Essa vigorosa carreira solo não lhe impediu de dividir o palco com o irmão e os amigos Gilberto Gil e Gal Costa nos Doces Bárbaros, grupo formado em 1976, com a finalidade de realizar uma turnê pelo Brasil para comemorar os dez anos de sucesso em suas carreiras individuais.
Gal Costa, Gilberto Gil, Maria Bethânia e Caetano Veloso, os Doces Bárbaros | Foto: Walter Firmo
O show comemorativo dos 60 anos de carreira retoma exatamente essa sinergia entre músical e dramaturgia, tendo como principais referências "Rosa dos Ventos" e "A Cena Muda". Mas o espetáculo promete trazer inéditas em meio a esses clássicos bethanianos.
A discografia da artista registra momentos marcantes da música brasileira. "Mel" (1979) trouxe clássicos como a canção-título, de Waly Salomão e Caetano, "Cheiro de Amor" e "Da Cor Brasileira". "Dezembros" (1986) apresentou sucessos como "Anos Dourados", de Tom Jobim e Chico Buarque, e "Gostoso Demais", de Dominguinhos e Nando Cordel. "Memória da Pele" (1989) incluiu "Reconvexo", outra composição que Caetano fez especialmente para a irmã.
A partir de "Olho D'água" (1992) e, mais marcadamente, de "A Força que Nunca Seca" (1999), Bethânia se lançou num mapeamento afetivo do Brasil interiorano, que se tornou pilar de sua obra.

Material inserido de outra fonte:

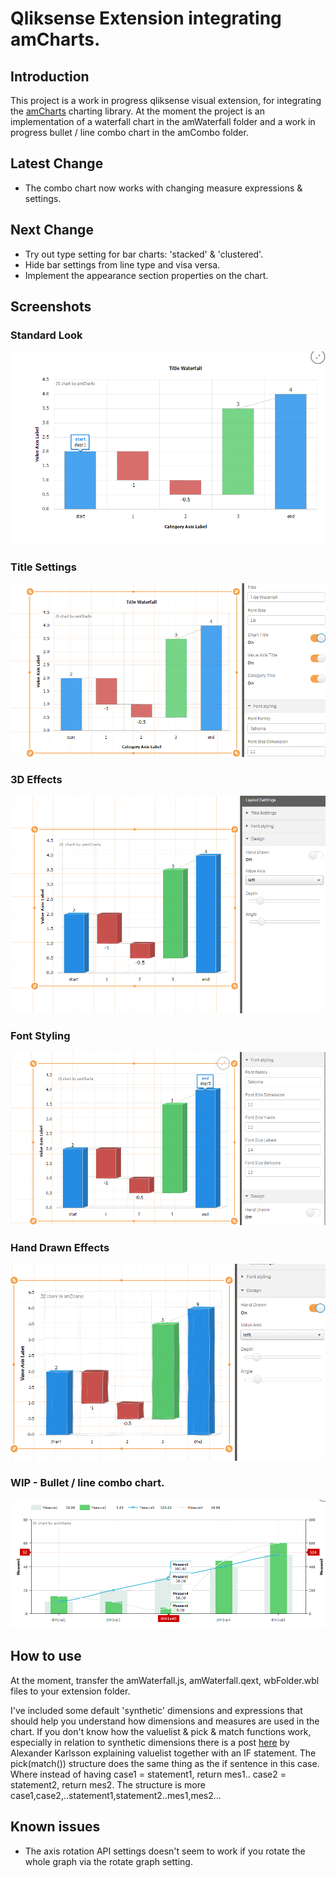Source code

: # Qliksense Extension integrating amCharts.

## Introduction
This project is a work in progress qliksense visual extension, for integrating the
[amCharts](https://www.amcharts.com/) charting library.
At the moment the project is an implementation of a waterfall chart in the amWaterfall folder and a work in progress bullet / line combo chart in the amCombo folder.

## Latest Change
* The combo chart now works with changing measure expressions & settings.

## Next Change
* Try out type setting for bar charts: 'stacked' & 'clustered'.
* Hide bar settings from line type and visa versa.
* Implement the appearance section properties on the chart.

## Screenshots
### Standard Look
![Standard Look](standardLook.PNG)
### Title Settings
![Title Settings](TitleSettings.PNG)
### 3D Effects
![3D Effects](3DEffects.PNG)
### Font Styling
![Font Styling And Balloon](fontStylingAndBalloon.PNG)
### Hand Drawn Effects
![Hand Drawn Effect](HandDrawnEffect.PNG)
### WIP - Bullet / line combo chart.
![Bullet / line combo chart](comboChartWIP.PNG)


## How to use
At the moment, transfer the amWaterfall.js, amWaterfall.qext, wbFolder.wbl files to your extension folder.

I've included some default 'synthetic' dimensions and expressions that should help you understand how dimensions and measures are used in the chart. If you don't know how the valuelist & pick & match functions work, especially in relation to synthetic dimensions there is a post [here](https://community.qlik.com/blogs/qlikviewdesignblog/2013/07/01/valuelist-for-those-tricky-situations) by Alexander Karlsson explaining valuelist together with an IF statement. The pick(match()) structure does the same thing as the if sentence in this case. Where instead of having case1 = statement1, return mes1.. case2 = statement2, return mes2. The structure is more case1,case2,..statement1,statement2..mes1,mes2...

## Known issues
* The axis rotation API settings doesn't seem to work if you rotate the whole graph via the rotate graph setting.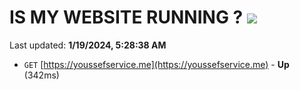 # IS MY WEBSITE RUNNING ? [![](https://img.shields.io/static/v1?label=Sponsor&message=%E2%9D%A4&logo=GitHub&color=%23fe8e86)](https://github.com/sponsors/<username>)

Last updated: **1/19/2024, 5:28:38 AM**

- `GET` [https://youssefservice.me](https://youssefservice.me) - **Up** (342ms)
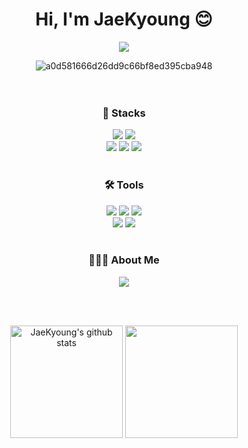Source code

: # <div align="center">Hi, I'm JaeKyoung 😊</div>

<div align="center">
  
  <a href="https://hits.seeyoufarm.com"><img src="https://hits.seeyoufarm.com/api/count/incr/badge.svg?url=https%3A%2F%2Fgithub.com%2FParkJaeKy0ung&count_bg=%23CFAC7B&title_bg=%23492D0E&icon=&icon_color=%23E7E7E7&title=hits&edge_flat=false"/></a>
  <br/>
  
  ![a0d581666d26dd9c66bf8ed395cba948](https://github.com/ParkJaeKy0ung/ParkJaeKy0ung/assets/124666699/dad814a1-5adc-47d4-9d11-7ef19dd1368d)
  <br/><br/><br/>


  <h3>📌 Stacks</h3>
  <img src="https://img.shields.io/badge/JAVA-2C2255?style=flat-square&logo=eclipseide&logoColor=white"/>
  <img src="https://img.shields.io/badge/ORACLE-F80000?style=flat-square&logo=oracle&logoColor=white"/>
  <br/>
  <img src="https://img.shields.io/badge/HTML5-E34F26?style=flat-square&logo=HTML5&logoColor=white"/>
  <img src="https://img.shields.io/badge/CSS3-1572B6?style=flat-square&logo=css3&logoColor=white"/>
  <img src="https://img.shields.io/badge/JAVASCRIPT-F7DF1E?style=flat-square&logo=javascript&logoColor=black"/>
  <br/><br/>

  <h3>🛠 Tools</h3>
  <img src="https://img.shields.io/badge/SPRING-6DB33F?style=flat-square&logo=spring&logoColor=white"/>
  <img src="https://img.shields.io/badge/SPRINGBOOT-6DB33F?style=flat-square&logo=springboot&logoColor=white"/>
  <img src="https://img.shields.io/badge/Eclipse IDE-2C2255?style=flat-square&logo=eclipseide&logoColor=white"/>
  <br/>
  <img src="https://img.shields.io/badge/Visual Studio Code-007ACC?style=flat-square&logo=visualstudiocode&logoColor=white"/>
  <img src="https://img.shields.io/badge/Sourcetree-0052CC?style=flat-square&logo=sourcetree&logoColor=white"/>
  <br/><br/>

  <h3>🙋🏻‍♀️ About Me</h3>
  <a href="https://goanddo.notion.site/JaeKyoung-s-Portfolio-b3b7e90ad771474b9fd75d2047451516?pvs=4">
    <img src="https://img.shields.io/badge/NOTION-000000?style=flat-square&logo=notion&logoColor=white"/>
  </a>

  <!-- [![Notion Badge](https://img.shields.io/badge/NOTION-000000?style=flat-square&logo=notion&logoColor=white&link=mailto:https://www.notion.so/About-Me-b3b7e90ad771474b9fd75d2047451516?pvs=4)](https://www.notion.so/About-Me-b3b7e90ad771474b9fd75d2047451516?pvs=4) -->
  <br/><br/>

<!--
  ![JaeKyoung's github stats](https://github-readme-stats.vercel.app/api?username=ParkJaeKy0ung&show_icons=true&theme=tokyonight)
  ![Top Langs](https://github-readme-stats.vercel.app/api/top-langs/?username=ParkJaeKy0ung&layout=compact&theme=tokyonight)
-->

  <a href="https://github.com/ParkJaeKy0ung"><img align="center" style="height:180px" src="https://github-readme-stats.vercel.app/api?username=ParkJaeKy0ung&show_icons=true&theme=tokyonight&hide_border=true" alt="JaeKyoung's github stats" /></a>
  <a href="https://github.com/ParkJaeKy0ung"><img align="center" style="height:180px" src="https://github-readme-stats.vercel.app/api/top-langs/?username=ParkJaeKy0ung&layout=compact&theme=tokyonight&hide_border=true" /></a> 

  
  
</div>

Com tradução sonora do maestro Jaime Alem, seu parceiro musical por quase 30 anos, a cantora desenhou um país que captura com seu olhar e materializa em seu canto. O exemplo mais acabado dessa proposta se deu em "Brasileirinho", disco antológico que gerou espetáculo igualmente histórico.
Esse Brasil se manifesta mesmo em projetos conceituais específicos, como " As Canções Que Você Fez pra Mim" (1993), um álbum de releituas definitivas do cancioneiro de Roberto e Erasmo Carlos; Pirata" e "Mar de Sofia" (2006), dedicados às águas, "Que Falta Você me Faz" (2007), declaração de amor a Vinicius de Moraes, ou "De Santo Amaro a Xerém" (2018), parceria com Zeca Pagodinho. A Mangueira, onde foi homenageada em 2016 com o enredo "A Menina dos Olhos de Oyá", encarna esse Brasil de maneira nítida em "Mangueira — A Menina dos Meus Olhos" (2019).
Mangueirense, Maria Bethânia foi tema de enredo da escola e ajudou a verde e rosa a sagra-se campeã no carnaval | Foto: Divulgação
Celebrada em documentários como "Música é Perfume" (2005) e "Fevereiros" (2017), e pelos milhões de fãs que acompanharam a recente turnê ao lado de Caetano Veloso, Bethânia chega aos 60 anos de carreira como uma das artistas mais relevantes do Brasil, nação que alimenta a artista e que ela o alimenta.